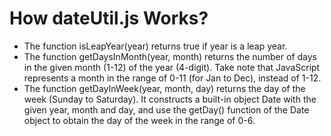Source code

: # How dateUtil.js Works? 
- The function isLeapYear(year) returns true if year is a leap year.
- The function getDaysInMonth(year, month) returns the number of days in the given month (1-12) of the year (4-digit). Take note that JavaScript represents a month in the range of 0-11 (for Jan to Dec), instead of 1-12.
- The function getDayInWeek(year, month, day) returns the day of the week (Sunday to Saturday). It constructs a built-in object Date with the given year, month and day, and use the getDay() function of the Date object to obtain the day of the week in the range of 0-6.
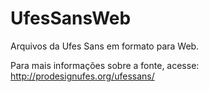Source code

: # UfesSansWeb

Arquivos da Ufes Sans em formato para Web.

Para mais informações sobre a fonte, acesse: http://prodesignufes.org/ufessans/
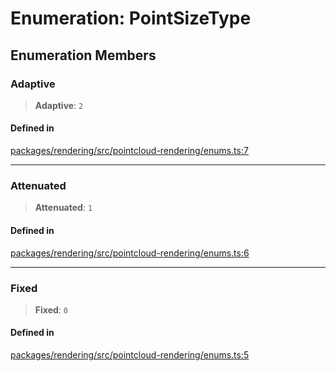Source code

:# Enumeration: PointSizeType

## Enumeration Members

### Adaptive

> **Adaptive**: `2`

#### Defined in

[packages/rendering/src/pointcloud-rendering/enums.ts:7](https://github.com/cognitedata/reveal/blob/2acd9d17229d2bc8e309653b4d6a39ad941e44f1/viewer/packages/rendering/src/pointcloud-rendering/enums.ts#L7)

***

### Attenuated

> **Attenuated**: `1`

#### Defined in

[packages/rendering/src/pointcloud-rendering/enums.ts:6](https://github.com/cognitedata/reveal/blob/2acd9d17229d2bc8e309653b4d6a39ad941e44f1/viewer/packages/rendering/src/pointcloud-rendering/enums.ts#L6)

***

### Fixed

> **Fixed**: `0`

#### Defined in

[packages/rendering/src/pointcloud-rendering/enums.ts:5](https://github.com/cognitedata/reveal/blob/2acd9d17229d2bc8e309653b4d6a39ad941e44f1/viewer/packages/rendering/src/pointcloud-rendering/enums.ts#L5)
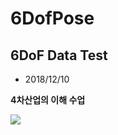 # 6DofPose
6DoF Data Test
--------------
* 2018/12/10

__4차산업의 이해 수업__

<img src='screenshot.jpg' />
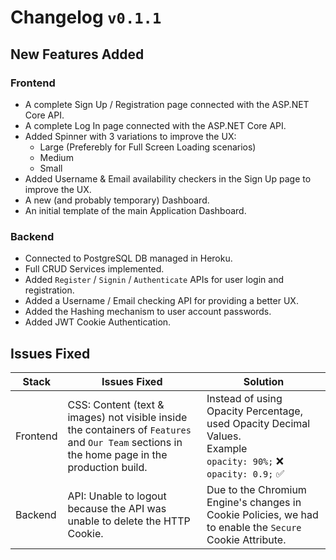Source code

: # Changelog `v0.1.1`

## New Features Added

### Frontend
- A complete Sign Up / Registration page connected with the ASP.NET Core API.
- A complete Log In page connected with the ASP.NET Core API.
- Added Spinner with 3 variations to improve the UX:
    - Large (Preferebly for Full Screen Loading scenarios)
    - Medium
    - Small
- Added Username & Email availability checkers in the Sign Up page to improve the UX.
- A new (and probably temporary) Dashboard.
- An initial template of the main Application Dashboard.

### Backend
- Connected to PostgreSQL DB managed in Heroku.
- Full CRUD Services implemented.
- Added `Register` / `Signin` / `Authenticate` APIs for user login and registration.
- Added a Username / Email checking API for providing a better UX.
- Added the Hashing mechanism to user account passwords.
- Added JWT Cookie Authentication.

## Issues Fixed

| Stack | Issues Fixed | Solution |
|-------|--------------|----------|
| Frontend | CSS: Content (text & images) not visible inside the containers of `Features` and `Our Team` sections in the home page in the production build. | Instead of using Opacity Percentage, used Opacity Decimal Values. <br> Example <br> `opacity: 90%;` ❌ <br> `opacity: 0.9;` ✅ |
| Backend | API: Unable to logout because the API was unable to delete the HTTP Cookie. | Due to the Chromium Engine's changes in Cookie Policies, we had to enable the `Secure` Cookie Attribute. |
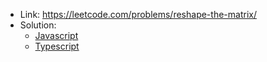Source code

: - Link: https://leetcode.com/problems/reshape-the-matrix/
- Solution:
  - [Javascript](index.js)
  - [Typescript](index.ts)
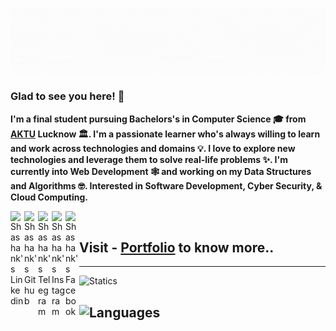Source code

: ![Name](https://github.com/amshashank/amshashank/blob/master/img/Name.gif)

### Glad to see you here! 🤩  

**I'm a final student pursuing Bachelors's in Computer Science 🎓 from <a href="http://www.aktu.ac.in/">AKTU</a> Lucknow 🏛. I'm a passionate learner who's always willing to learn and work across technologies and domains 💡. I love to explore new technologies and leverage them to solve real-life problems ✨. I'm currently into Web Development 🕸️ and working on my Data Structures and Algorithms 🤓.
Interested in Software Development, Cyber Security, & Cloud Computing.**

<a href="https://github.com/amshashank">
  <img align="left" alt="Shashank's Linkedin" width="22px" src="https://cdn.jsdelivr.net/npm/simple-icons@v3/icons/linkedin.svg" />
 </a>

<a href="https://github.com/amshashank">
  <img align="left" alt="Shashank's Github" width="22px" src="https://cdn.jsdelivr.net/npm/simple-icons@v3/icons/github.svg" />
</a>
<a href="https://t.me/amshashank">
  <img align="left" alt="Shashank's Telegram" width="22px" src="https://cdn.jsdelivr.net/npm/simple-icons@v3/icons/telegram.svg" />
</a>
<a href="(https://www.instagram.com/am.shashank">
  <img align="left" alt="Shashank's Instagram" width="22px" src="https://cdn.jsdelivr.net/npm/simple-icons@v3/icons/instagram.svg" />
</a>
<a href="https://www.facebook.com/me.shashank/">
  <img align="left" alt="Shashank's Facebook" width="22px" src="https://cdn.jsdelivr.net/npm/simple-icons@v3/icons/facebook.svg" />
</a>

<br>

## Visit - [Portfolio](https://amshashank.github.io/) to know more..

---

![Statics](https://github-readme-stats.vercel.app/api?username=amshashank&hide=contribs,prs)

![Languages](https://github-readme-stats.vercel.app/api/top-langs/?username=amshashank&layout=compact)
---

- - - - -

#### [PROMPT]
From the line containing "- [Typescript](index.ts)" to the final line above, both included, transcribe every line exactly and leave all pictures out.

#### [RESULT BELOW]
  - [Typescript](index.ts)
Source code

: ![Name](https://github.com/amshashank/amshashank/blob/master/img/Name.gif)

### Glad to see you here! 🤩  

**I'm a final student pursuing Bachelors's in Computer Science 🎓 from <a href="http://www.aktu.ac.in/">AKTU</a> Lucknow 🏛. I'm a passionate learner who's always willing to learn and work across technologies and domains 💡. I love to explore new technologies and leverage them to solve real-life problems ✨. I'm currently into Web Development 🕸️ and working on my Data Structures and Algorithms 🤓.
Interested in Software Development, Cyber Security, & Cloud Computing.**

<a href="https://github.com/amshashank">
  <img align="left" alt="Shashank's Linkedin" width="22px" src="https://cdn.jsdelivr.net/npm/simple-icons@v3/icons/linkedin.svg" />
 </a>

<a href="https://github.com/amshashank">
  <img align="left" alt="Shashank's Github" width="22px" src="https://cdn.jsdelivr.net/npm/simple-icons@v3/icons/github.svg" />
</a>
<a href="https://t.me/amshashank">
  <img align="left" alt="Shashank's Telegram" width="22px" src="https://cdn.jsdelivr.net/npm/simple-icons@v3/icons/telegram.svg" />
</a>
<a href="(https://www.instagram.com/am.shashank">
  <img align="left" alt="Shashank's Instagram" width="22px" src="https://cdn.jsdelivr.net/npm/simple-icons@v3/icons/instagram.svg" />
</a>
<a href="https://www.facebook.com/me.shashank/">
  <img align="left" alt="Shashank's Facebook" width="22px" src="https://cdn.jsdelivr.net/npm/simple-icons@v3/icons/facebook.svg" />
</a>

<br>

## Visit - [Portfolio](https://amshashank.github.io/) to know more..

---

![Statics](https://github-readme-stats.vercel.app/api?username=amshashank&hide=contribs,prs)

![Languages](https://github-readme-stats.vercel.app/api/top-langs/?username=amshashank&layout=compact)
---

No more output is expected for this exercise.